__Aim of the task__
Every line holding the string "truthtable" should be copied from the listing.

__Dataset records__
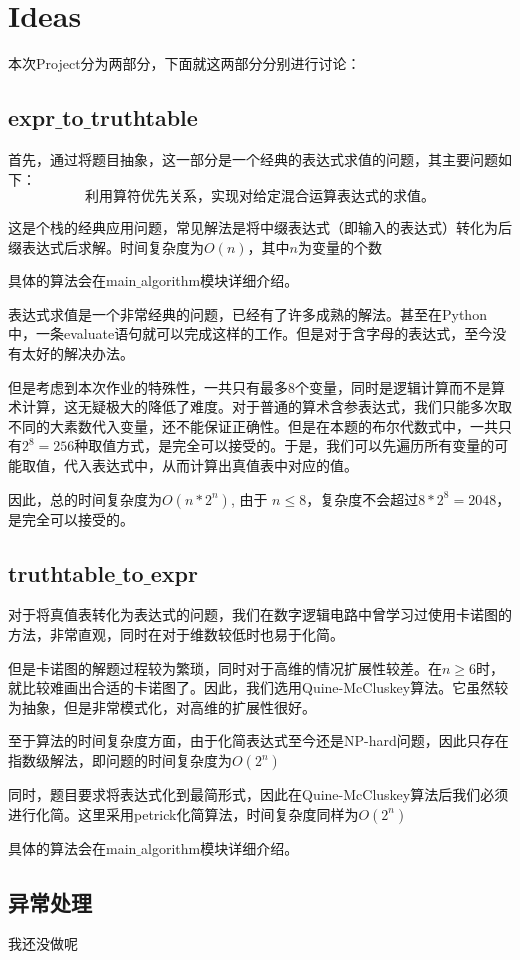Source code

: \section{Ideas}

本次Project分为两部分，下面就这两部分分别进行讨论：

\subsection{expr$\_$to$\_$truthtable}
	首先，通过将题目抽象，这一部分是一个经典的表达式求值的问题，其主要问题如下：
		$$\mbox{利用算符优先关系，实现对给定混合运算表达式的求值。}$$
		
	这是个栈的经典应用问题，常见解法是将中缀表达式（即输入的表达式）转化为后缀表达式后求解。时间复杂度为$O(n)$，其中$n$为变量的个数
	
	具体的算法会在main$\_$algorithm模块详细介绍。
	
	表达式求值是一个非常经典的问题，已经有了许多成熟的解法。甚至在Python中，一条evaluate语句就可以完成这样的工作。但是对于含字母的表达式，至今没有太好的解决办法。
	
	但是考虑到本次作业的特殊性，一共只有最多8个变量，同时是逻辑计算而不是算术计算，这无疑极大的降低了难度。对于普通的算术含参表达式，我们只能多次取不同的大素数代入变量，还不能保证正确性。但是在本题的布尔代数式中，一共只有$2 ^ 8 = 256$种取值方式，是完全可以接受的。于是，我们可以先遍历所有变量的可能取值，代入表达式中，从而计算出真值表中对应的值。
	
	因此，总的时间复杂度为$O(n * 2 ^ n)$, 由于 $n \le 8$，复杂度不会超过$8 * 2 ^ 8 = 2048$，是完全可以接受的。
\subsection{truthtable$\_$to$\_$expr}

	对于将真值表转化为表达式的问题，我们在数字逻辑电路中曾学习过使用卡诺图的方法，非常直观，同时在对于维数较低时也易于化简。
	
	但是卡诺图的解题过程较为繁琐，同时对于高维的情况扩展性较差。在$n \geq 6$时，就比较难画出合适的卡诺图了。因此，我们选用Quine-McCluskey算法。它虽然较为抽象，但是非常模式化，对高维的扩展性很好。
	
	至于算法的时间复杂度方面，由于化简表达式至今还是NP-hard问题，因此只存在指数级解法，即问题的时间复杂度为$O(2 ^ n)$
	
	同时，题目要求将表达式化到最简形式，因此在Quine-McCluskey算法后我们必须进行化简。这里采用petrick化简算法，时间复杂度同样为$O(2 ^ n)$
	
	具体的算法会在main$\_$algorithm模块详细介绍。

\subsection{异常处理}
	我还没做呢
...
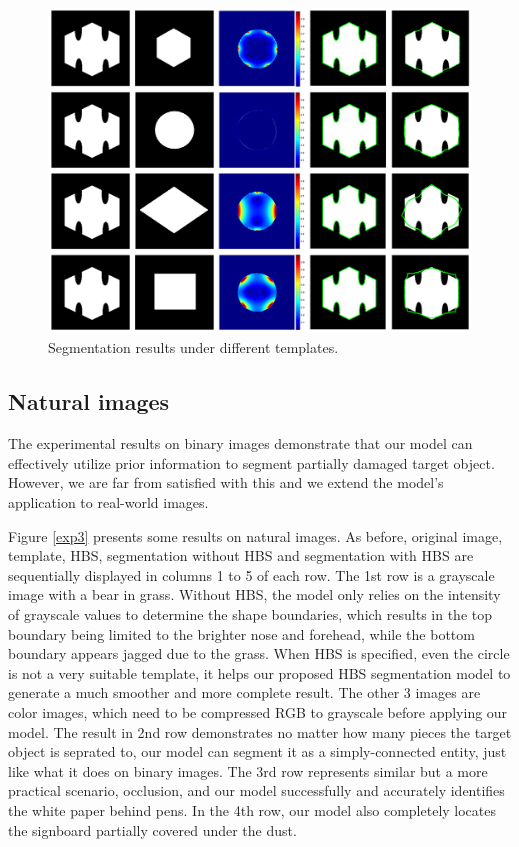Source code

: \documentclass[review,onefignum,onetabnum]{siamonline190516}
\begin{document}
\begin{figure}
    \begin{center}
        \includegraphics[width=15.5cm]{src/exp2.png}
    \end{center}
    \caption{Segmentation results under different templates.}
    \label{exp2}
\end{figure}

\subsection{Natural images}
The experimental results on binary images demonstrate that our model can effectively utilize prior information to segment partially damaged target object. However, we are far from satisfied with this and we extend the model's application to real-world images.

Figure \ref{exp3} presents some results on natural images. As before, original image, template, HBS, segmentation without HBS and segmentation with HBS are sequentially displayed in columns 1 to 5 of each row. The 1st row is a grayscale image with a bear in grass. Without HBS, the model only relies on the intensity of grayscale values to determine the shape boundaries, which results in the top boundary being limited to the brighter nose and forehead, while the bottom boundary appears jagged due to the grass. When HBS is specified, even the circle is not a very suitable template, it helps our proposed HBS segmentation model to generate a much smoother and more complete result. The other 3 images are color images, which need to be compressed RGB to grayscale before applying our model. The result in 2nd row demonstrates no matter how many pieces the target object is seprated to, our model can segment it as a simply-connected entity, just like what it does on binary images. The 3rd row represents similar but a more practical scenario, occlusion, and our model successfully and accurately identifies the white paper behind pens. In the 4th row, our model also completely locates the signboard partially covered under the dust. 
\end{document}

__Reply to the exercise__
\subsection{expr$\_$to$\_$truthtable}
\subsection{truthtable$\_$to$\_$expr}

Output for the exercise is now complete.